À classe dominante, dita culta, letrada e de fina cepa, ainda que conquistada de maneira duvidosa, não cabem muitos destes exemplos. Donos de empreiteiras enchem os jornais e noticiários diariamente.
Os números da população carcerária nos deveriam causar constrangimento, sim porque eles não são o resultado de eficácia na aplicação da justiça e sim nosso atestado de falência no que diz respeito a ela. Já escrevi aqui e torno a repetir que a prisão brasileira é monocromática majoritariamente, ou quando não, com algumas nuances sempre para cima, sempre em um tom a "mais".
Somos a quarta maior população carcerária do mundo, perdendo somente para Estados Unidos, China e Rússia. Segundo o Conselho Nacional de Justiça, temos mais de quinhentas mil pessoas presas no Brasil.
Os crimes, sim crimes praticados por doleiros, empreiteiros, empresários, os famosos crimes do colarinho branco, nos afrontam cotidianamente e convivemos com eles com a mesma passividade com a qual convivemos com os números alarmantes de negros ou não brancos jovens que são mortos de forma extremamente violenta anualmente neste país.
Somos implacáveis quando vemos um jovem negro cometer delitos, não me refiro aqui a crimes mais graves, falo de pequenos delitos.A sanha por justiça se manifesta de forma primitiva e vamos às raias da loucura para vingarmos o crime pela sensação de impunidade, mas quando assistimos à sanha criminosa de empreiteiras e políticos, expostos pela própria polícia, mídia e justiça, nos limitamos a dizer que não vai dar em nada, que tudo acaba em pizza, e o tudo acaba em pizza vira mantra para não nos darmos conta de que somos cada vez mais aborrecidos, mas condescendentes com os poderosos e extremamente severos com os mais fracos.
Gritamos por redução da maioridade penal mas votamos naqueles que matam por roubar dinheiro da educação, saúde, dinheiro nosso e do nosso trabalho, nosso sangue.

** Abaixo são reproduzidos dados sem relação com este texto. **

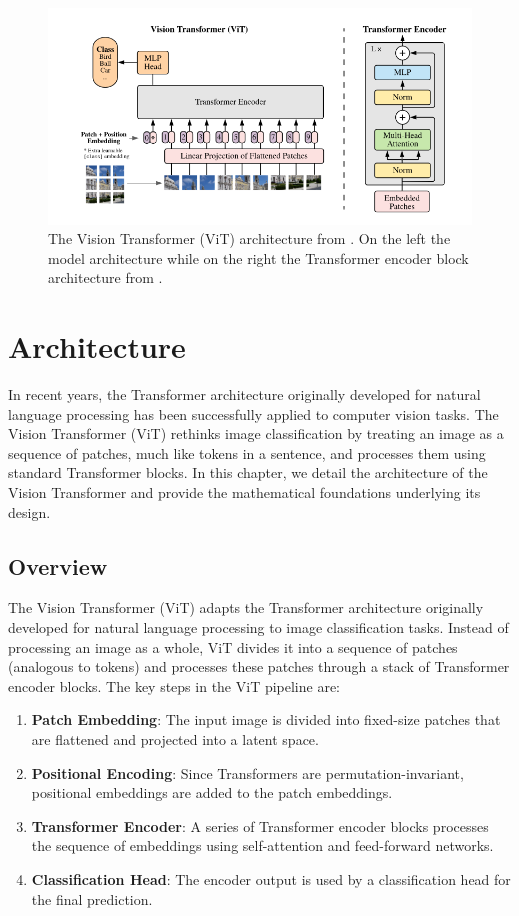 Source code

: \begin{figure}[t]
  \center
  \includegraphics[width=1\textwidth]{images/vit-architecture.png}
  \caption{The Vision Transformer (ViT) architecture from \cite{alexey2020image}. On the left the model architecture while on the right the Transformer encoder block architecture from \cite{vaswani2017attention}.}
  \label{fig:vit-architecture}
\end{figure}

\section{Architecture}

In recent years, the Transformer architecture originally developed for natural language processing has been successfully applied to computer vision tasks. The Vision Transformer (ViT) rethinks image classification by treating an image as a sequence of patches, much like tokens in a sentence, and processes them using standard Transformer blocks. In this chapter, we detail the architecture of the Vision Transformer and provide the mathematical foundations underlying its design.

\subsection{Overview}
The Vision Transformer (ViT) adapts the Transformer architecture originally developed for natural language processing to image classification tasks. Instead of processing an image as a whole, ViT divides it into a sequence of patches (analogous to tokens) and processes these patches through a stack of Transformer encoder blocks. The key steps in the ViT pipeline are:

\begin{enumerate}
  \item \textbf{Patch Embedding}: The input image is divided into fixed-size patches that are flattened and projected into a latent space.
  \item \textbf{Positional Encoding}: Since Transformers are permutation-invariant, positional embeddings are added to the patch embeddings.
  \item \textbf{Transformer Encoder}: A series of Transformer encoder blocks processes the sequence of embeddings using self-attention and feed-forward networks.
  \item \textbf{Classification Head}: The encoder output is used by a classification head for the final prediction.
\end{enumerate}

Parafraseando o naturalista francês Auguste de Saint-Hilaire (1779-1853) que cunhou a frase "ou o Brasil acaba com as saúvas ou as saúvas acabam com o Brasil", por conta de uma praga das danadinhas que ameaçava as grandes plantações, ou acabamos com a corrupção endêmica ou ela acabará conosco como nação.

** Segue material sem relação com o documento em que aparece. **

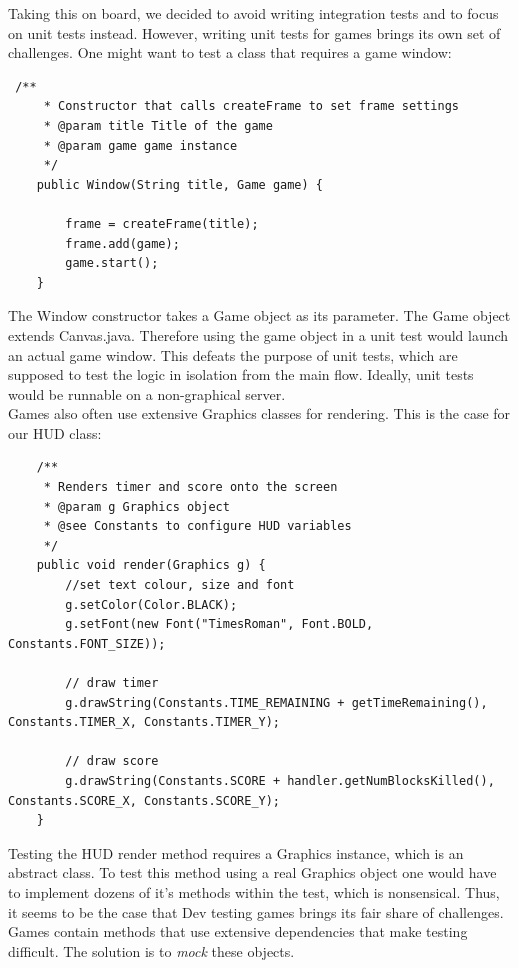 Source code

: \documentclass[12pt]{article}
\begin{document}
Taking this on board, we decided to avoid writing integration tests and to focus on unit tests instead. However, writing unit tests for games brings its own set of challenges. One might want to test a class that requires a game window:

\begin{verbatim}
 /**
     * Constructor that calls createFrame to set frame settings
     * @param title Title of the game
     * @param game game instance
     */
    public Window(String title, Game game) {

        frame = createFrame(title);
        frame.add(game);
        game.start();
    }
\end{verbatim}

The Window constructor takes a Game object as its parameter. The Game object extends Canvas.java. Therefore using the game object in a unit test would launch an actual game window. This defeats the purpose of unit tests, which are supposed to test the logic in isolation from the main flow. Ideally, unit tests would be runnable on a non-graphical server.\\

Games also often use extensive Graphics classes for rendering. This is the case for our HUD class:
\newpage

\begin{verbatim}
    /**
     * Renders timer and score onto the screen
     * @param g Graphics object
     * @see Constants to configure HUD variables
     */
    public void render(Graphics g) {
        //set text colour, size and font
        g.setColor(Color.BLACK);
        g.setFont(new Font("TimesRoman", Font.BOLD, Constants.FONT_SIZE));

        // draw timer
        g.drawString(Constants.TIME_REMAINING + getTimeRemaining(), Constants.TIMER_X, Constants.TIMER_Y);

        // draw score
        g.drawString(Constants.SCORE + handler.getNumBlocksKilled(), Constants.SCORE_X, Constants.SCORE_Y);
    }
\end{verbatim}

Testing the HUD render method requires a Graphics instance, which is an abstract class. To test this method using a real Graphics object one would have to implement dozens of it's methods within the test, which is nonsensical. Thus, it seems to be the case that Dev testing games brings its fair share of challenges. Games contain methods that use extensive dependencies that make testing difficult. The solution is to \emph{mock} these objects.
\end{document}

As favelas e áreas periféricas do Rio de Janeiro conhece bem todos os impactos causados pelas grandes empreiteiras e muitas delas envolvidas em escândalos públicos. Escrevo esse artigo com a notícia de que a soltura dos envolvidos na Operação Lava-Jato não acontecerá como anunciado nesta segunda-feira, 19 de maio.
Que nossos magistrados com mão tão pesada para punir os menos afortunados, tenham serenidade e bom senso, e mais do que isso, humanidade para entender onde de fato está o mal do Brasil, quem de fato é a personificação do mal neste país e onde ele se manifesta de forma tão ou mais cruel do que nos becos e vielas da favela ou das grandes periferias deste país.
Me parece que o mal veste terno e tem classe, ah, e tem dinheiro para comprar o que eles entendem ser sua própria justiça. Que nossos magistrados possam mostrar-lhes que justiça e honra não se vendem. De verdade, torço pra isso.
Não podemos mais continuar compactuando de forma passiva e quase que hipnótica com estas práticas que nos afrontam diariamente. Rios de dinheiro para empreiteiras e hospitais completamente sucateados, escolas em situação vergonhosa e sem falar no déficit de moradias para as camadas mais baixas da população. Queremos ver a cadeia menos monocromática e tão diversa como o país, precisamos da cura, ou a corrupção nos consumirá como uma peste.
"A nossa luta é todo dia e toda hora. Favela é cidade. Não à GENTRIFICAÇÃO ao RACISMO, ao RACISMO INSTITUCIONAL, ao VOTO OBRIGATÓRIO e à REMOÇÃO!"
*Representante da Rede de Instituições do Borel, Coordenadora do Grupo Arteiras e Consultora na ONG ASPLANDE.